Cut into a perfectly cooked rare steak and you’ll often see red liquid seep onto the plate. For many people, this instantly triggers the thought: “That’s blood.” But this belief is one of the most common food mythsand it’s completely wrong.
The red juice in rare steak is mostly water mixed with myoglobin, a protein found in muscle tissue. Myoglobin’s role is to store oxygen in muscle cells, and it has a naturally red pigment. This is what gives raw beef—and rare beef—its red color.
During cooking, heat causes muscle fibers to tighten and release moisture. That moisture combines with myoglobin and flows out of the meat, creating the red or pink liquid people often mistake for blood. In reality, nearly all blood is removed from an animal during processing, long before the meat ever reaches the butcher or grocery store.

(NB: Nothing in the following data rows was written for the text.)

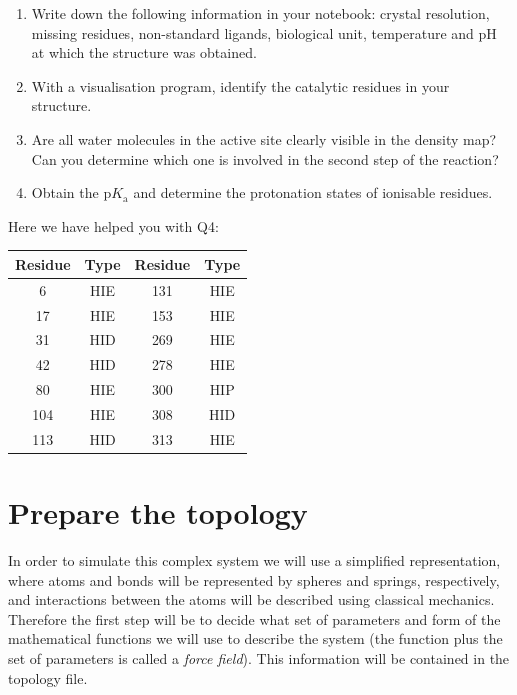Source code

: \documentclass[10pt]{article}
\begin{document}
\begin{summary}
    \begin{enumerate}[leftmargin=0.6cm]
        \renewcommand{\labelenumi}{Q\arabic{enumi}.}
        \item Write down the following information in your notebook: crystal resolution, missing residues, non-standard ligands, biological unit, temperature and pH at which the structure was obtained.
        \item With a visualisation program, identify the catalytic residues in your structure.
        \item Are all water molecules in the active site clearly visible in the density map? Can you determine which one is involved in the second step of the reaction?
        \item Obtain the \(\mathrm pK_\mathrm{a}\) and determine the protonation states of ionisable residues. 
    \end{enumerate}
\end{summary}

Here we have helped you with Q4:

\begin{center}
    \begin{tabular}{cc|cc}
        \toprule
        Residue & Type & Residue & Type \\
        \midrule
        6       & HIE  & 131     & HIE  \\
        17      & HIE  & 153     & HIE  \\
        31      & HID  & 269     & HIE  \\
        42      & HID  & 278     & HIE  \\
        80      & HIE  & 300     & HIP  \\
        104     & HIE  & 308     & HID  \\
        113     & HID  & 313     & HIE  \\
        \bottomrule
    \end{tabular}
\end{center}


\section{Prepare the topology}

In order to simulate this complex system we will use a simplified representation, where atoms and bonds will be represented by spheres and springs, respectively, and interactions between the atoms will be described using classical mechanics. Therefore the first step will be to decide what set of parameters and form of the mathematical functions we will use to describe the system (the function plus the set of parameters is called a \textit{force field}). This information will be contained in the topology file. 
\end{document}
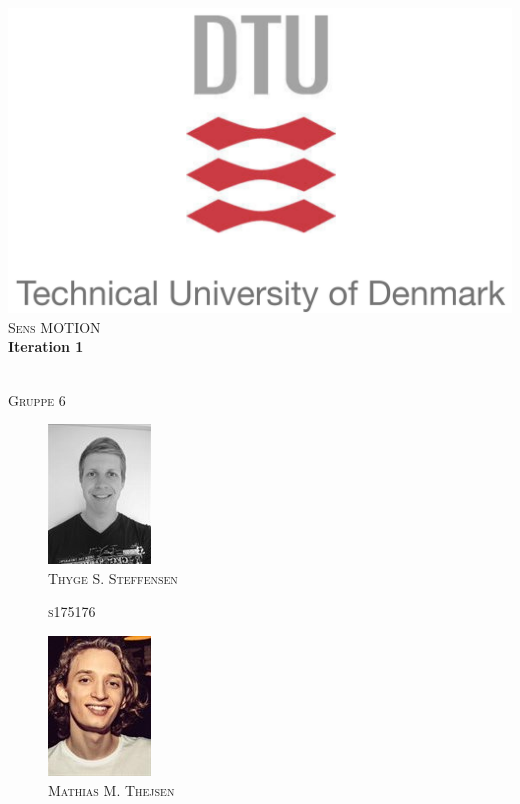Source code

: \begin{titlepage}
\begin{center}

\includegraphics{../Pictures/frontpage/dtu-logo.png}\\[0.5cm]
\textsc{\Large Sens MOTION } \\%

\HRule 
{ \huge \bfseries Iteration 1 \\[0.1cm] } %

\HRule \\[0.8cm]
\textsc{Gruppe 6}
\begin{multicols}{4}
\columnbreak
    \begin{figure}[H]
        \centering
        \includegraphics[scale=0.6]{../Pictures/frontpage/Thyge.png}\\
        \textsc{Thyge S. Steffensen}
        
        \textsc{s175176}\\
        \hfill \break
        \hfill \break
    \end{figure}
\columnbreak
    \begin{figure}[H]
        \centering
        \includegraphics[scale=0.8]{../Pictures/frontpage/mathias.png}\\
        \textsc{Mathias M. Thejsen}
        

\end{figure}
\end{multicols}
\end{center}
\end{titlepage}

As steak cooks longer, myoglobin changes chemically due to heat. This causes its color to shift:
Red in rare steak
Pink in medium steak
Brown or gray in well-done steak
That’s why well-done steaks appear drier and darker—they’ve lost more moisture, and the myoglobin has fully changed color.
Interestingly, the presence of this juice is often a sign of juiciness and tenderness, not undercooking. Many chefs value it because it helps keep the steak flavorful rather than dry.
So the next time someone hesitates at a rare steak because of the red liquid, you can confidently explain: it’s not blood at all. It’s simply protein-rich muscle juice, and it’s a natural part of what makes steak delicious.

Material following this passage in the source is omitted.